The other day I was chatting over coffee with my friend, the professor, who, some of you will remember, was severely hurt when struck by his wife with a dangling participle. His life was at the time despaired of by his primary care physician and other board-certified and licensed health care professionals, as well as a plurality of unregistered nurses. Thanks, however, to the care of his penitent wife, who had learned to avoid misplaced modifiers, he regained his health, as well as his occasionally irascible manner.
“Well, it’s about time!” I exclaimed indignantly in reference to some matter that had come up. A thoughtful expression came over the professor’s face and I heard the clearing of the throat which portends a discourse on some weighty matter.
“Time!” he growled. “Only this morning I was telling my wife Arachne how little grasp we have of the concept of time, and how carelessly we refer to it.
I was put in mind of this yesterday when my student Dilatorius put his head into my office and said, ‘Say, Professor, do you have a minute?’ As I suspected, he really meant a lot more time than that, and as the duration of our conference passed the half-hour mark and I began to feel more like a therapist than a scholar, I interjected, ‘How long is a minute where you come from, Dilatorius?’ He paused in his plaint that he didn’t have time to do justice to the subject of his paper, but did not seem to understand what I was saying. I thought I would have a little unfair fun at his expense.”
“I tried that line from Marvell’s poem, ‘To His Coy Mistress.’ ‘But at my back I always hear,’ quoth I, ‘time’s winged chariot hurrying near.’ However, as Sam Goldwyn might have said, ‘It rolled off his back like a duck.’ ‘Tempus fugit, Dilatorius,’ I said, ‘Time flies!’ Blank expression.
“Then I tried some Macbeth on him: ‘To-morrow and to-morrow and to-morrow, creeps in this petty pace from day to day to the last syllable of recorded time.’ He gave me a strange look, but rose to leave only when I told him in my most sonorous Latin that ‘the times were changing and we were changing with them.’”
“Thus, only after three-quarters of an hour,” growled the crusty old academic, “could I get back to the proofs of my groundbreaking work on the use of collective nouns in ‘Dick and Jane.’”
“Pangloss,” I declared, “how you kept your cool with Mr. D is a wonder! Actually, you’ve hit upon something that interests me a lot — how we all deal with time. We don’t really know what time is, and yet we use the word in many many different ways, including in metaphors. I started thinking about it again last week when I read the whimsical definition that ‘Time is what keeps everything from happening at once.’ Dictionary.com, I found, has 26 definitions for the noun ‘time,’ which are interesting and useful in many ways, but not in understanding the concept and using time words.”
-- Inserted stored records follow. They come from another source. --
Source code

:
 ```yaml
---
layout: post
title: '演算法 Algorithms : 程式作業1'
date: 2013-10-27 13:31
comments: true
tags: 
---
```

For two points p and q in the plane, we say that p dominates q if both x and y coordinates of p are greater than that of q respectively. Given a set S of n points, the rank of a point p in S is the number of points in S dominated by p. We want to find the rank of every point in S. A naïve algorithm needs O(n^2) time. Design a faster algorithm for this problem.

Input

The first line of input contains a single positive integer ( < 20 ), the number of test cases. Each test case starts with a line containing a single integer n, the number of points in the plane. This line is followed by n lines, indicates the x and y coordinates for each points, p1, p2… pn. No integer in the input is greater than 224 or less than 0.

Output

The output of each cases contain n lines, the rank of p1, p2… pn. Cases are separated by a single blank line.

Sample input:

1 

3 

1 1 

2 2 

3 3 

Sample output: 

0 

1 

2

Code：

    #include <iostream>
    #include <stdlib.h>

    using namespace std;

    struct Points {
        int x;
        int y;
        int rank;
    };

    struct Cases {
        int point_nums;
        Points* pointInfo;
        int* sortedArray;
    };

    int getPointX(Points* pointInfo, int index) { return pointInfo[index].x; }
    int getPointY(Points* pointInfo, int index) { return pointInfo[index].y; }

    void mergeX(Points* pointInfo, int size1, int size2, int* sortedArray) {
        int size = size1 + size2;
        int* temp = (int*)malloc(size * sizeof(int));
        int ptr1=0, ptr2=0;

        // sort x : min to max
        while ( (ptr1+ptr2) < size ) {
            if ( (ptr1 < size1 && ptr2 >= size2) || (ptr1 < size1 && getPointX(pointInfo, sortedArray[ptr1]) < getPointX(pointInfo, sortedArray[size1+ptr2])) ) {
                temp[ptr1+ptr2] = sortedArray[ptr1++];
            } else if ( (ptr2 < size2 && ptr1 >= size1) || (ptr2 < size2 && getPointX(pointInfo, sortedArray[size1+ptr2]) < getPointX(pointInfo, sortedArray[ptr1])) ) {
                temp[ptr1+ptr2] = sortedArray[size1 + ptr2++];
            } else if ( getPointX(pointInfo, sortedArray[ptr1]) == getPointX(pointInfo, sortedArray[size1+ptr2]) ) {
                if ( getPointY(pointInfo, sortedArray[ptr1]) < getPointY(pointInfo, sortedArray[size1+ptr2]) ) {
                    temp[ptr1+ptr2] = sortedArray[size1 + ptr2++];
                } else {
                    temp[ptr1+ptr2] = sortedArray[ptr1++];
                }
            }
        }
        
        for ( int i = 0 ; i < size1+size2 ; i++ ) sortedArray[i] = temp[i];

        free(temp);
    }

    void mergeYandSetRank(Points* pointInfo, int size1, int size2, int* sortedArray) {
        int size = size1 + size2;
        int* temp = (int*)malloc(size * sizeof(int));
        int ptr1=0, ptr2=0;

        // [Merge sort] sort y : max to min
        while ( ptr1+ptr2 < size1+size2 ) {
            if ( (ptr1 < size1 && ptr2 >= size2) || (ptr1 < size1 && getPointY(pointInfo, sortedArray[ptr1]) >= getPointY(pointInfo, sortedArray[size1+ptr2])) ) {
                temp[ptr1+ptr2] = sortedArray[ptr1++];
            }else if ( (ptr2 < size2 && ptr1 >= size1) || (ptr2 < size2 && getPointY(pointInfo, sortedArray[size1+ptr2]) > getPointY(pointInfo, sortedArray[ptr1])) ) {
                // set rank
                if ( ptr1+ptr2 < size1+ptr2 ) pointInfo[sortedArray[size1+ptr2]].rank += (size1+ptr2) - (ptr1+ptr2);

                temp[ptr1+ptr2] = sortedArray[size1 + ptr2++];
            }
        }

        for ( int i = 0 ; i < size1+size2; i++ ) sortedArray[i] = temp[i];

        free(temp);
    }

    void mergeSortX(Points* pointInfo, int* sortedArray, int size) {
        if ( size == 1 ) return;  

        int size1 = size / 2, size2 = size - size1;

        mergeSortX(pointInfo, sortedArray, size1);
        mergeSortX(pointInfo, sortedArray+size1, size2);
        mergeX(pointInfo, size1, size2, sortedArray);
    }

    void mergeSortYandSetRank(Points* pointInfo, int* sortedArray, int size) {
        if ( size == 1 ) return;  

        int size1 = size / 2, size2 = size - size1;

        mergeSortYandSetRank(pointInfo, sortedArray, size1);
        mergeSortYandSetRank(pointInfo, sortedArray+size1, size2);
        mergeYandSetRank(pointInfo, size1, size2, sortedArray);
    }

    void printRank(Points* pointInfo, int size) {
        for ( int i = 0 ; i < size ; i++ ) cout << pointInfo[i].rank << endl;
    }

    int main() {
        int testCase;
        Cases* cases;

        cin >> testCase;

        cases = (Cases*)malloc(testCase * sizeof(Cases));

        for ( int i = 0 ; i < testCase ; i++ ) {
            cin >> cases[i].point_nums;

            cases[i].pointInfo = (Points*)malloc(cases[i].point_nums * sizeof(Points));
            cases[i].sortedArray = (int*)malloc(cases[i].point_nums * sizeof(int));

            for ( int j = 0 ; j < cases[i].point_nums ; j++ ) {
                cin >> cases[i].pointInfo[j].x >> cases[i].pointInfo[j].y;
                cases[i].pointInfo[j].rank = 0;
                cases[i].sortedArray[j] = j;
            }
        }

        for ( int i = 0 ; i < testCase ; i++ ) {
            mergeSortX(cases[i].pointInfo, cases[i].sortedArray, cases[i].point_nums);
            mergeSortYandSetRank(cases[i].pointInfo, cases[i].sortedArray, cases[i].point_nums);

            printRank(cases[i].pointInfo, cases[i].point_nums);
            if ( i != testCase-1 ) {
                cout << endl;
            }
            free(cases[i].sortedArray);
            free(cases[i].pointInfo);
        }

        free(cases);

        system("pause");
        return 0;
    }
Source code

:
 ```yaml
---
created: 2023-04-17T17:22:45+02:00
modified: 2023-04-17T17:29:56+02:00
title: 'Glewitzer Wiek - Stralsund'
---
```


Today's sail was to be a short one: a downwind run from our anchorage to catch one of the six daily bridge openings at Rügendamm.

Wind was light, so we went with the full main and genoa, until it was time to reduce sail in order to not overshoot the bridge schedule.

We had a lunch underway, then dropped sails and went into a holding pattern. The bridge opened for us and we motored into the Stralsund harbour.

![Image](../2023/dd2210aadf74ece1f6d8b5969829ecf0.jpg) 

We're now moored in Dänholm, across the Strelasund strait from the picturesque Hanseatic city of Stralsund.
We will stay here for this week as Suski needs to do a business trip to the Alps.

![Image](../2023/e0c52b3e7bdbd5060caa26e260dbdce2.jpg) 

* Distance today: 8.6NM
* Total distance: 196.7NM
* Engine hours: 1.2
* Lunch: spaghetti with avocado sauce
“What exactly do you mean?” said the professor. “I don’t want to be impolite, but the faculty meeting has a timely topic and I must be on time.”
“Well,” said I, “let’s start with your student Dilatorius. When he said, ‘Got a minute?’ he had no intention of bolting after 60 seconds. He conned you, got his nose in tent, and there you were — stuck. How often have you said to Arachne when she calls, “I’ll be there in a second, dear,” which is impossible, and may mean a minute or 10 minutes. You are buying time with an easy prevarication — but of course, everyone does it. And by the way, never say you’ll be there “momentarily,” which means you’ll only be there for a moment, but rather “momently,” if you mean you’ll be there in a moment. I know that “momentarily” is often used for either, but why not fine-tune our great language when we can?
Pangloss smiled wryly. “What you say is quite true, and yet we really do have no better answers to that fascinating question, ‘What is time?’ than the amusing one you mentioned.”
“Despite the dictionary’s 26 definitions,” said I, “do you think anybody really knows? The hymn says that time is “like an ever-rolling stream” that “bears all her sons away.” John Milton calls time a subtle thief — ‘How soon hath time, the subtle thief of youth, Stol’n on his wing my three and twentieth year.’ Some physicists say that space and time …”
But just as I was about to extend my remarks further into the fourth dimension, the Professor’s cellphone rang. After listening for a moment (well, maybe almost two) he glanced at his watch. “I’ll be there presently,” he barked — “ah, that is, in one minute and 37 seconds,” then rose to his feet and left— just as you will if you want to be wherever it is on time.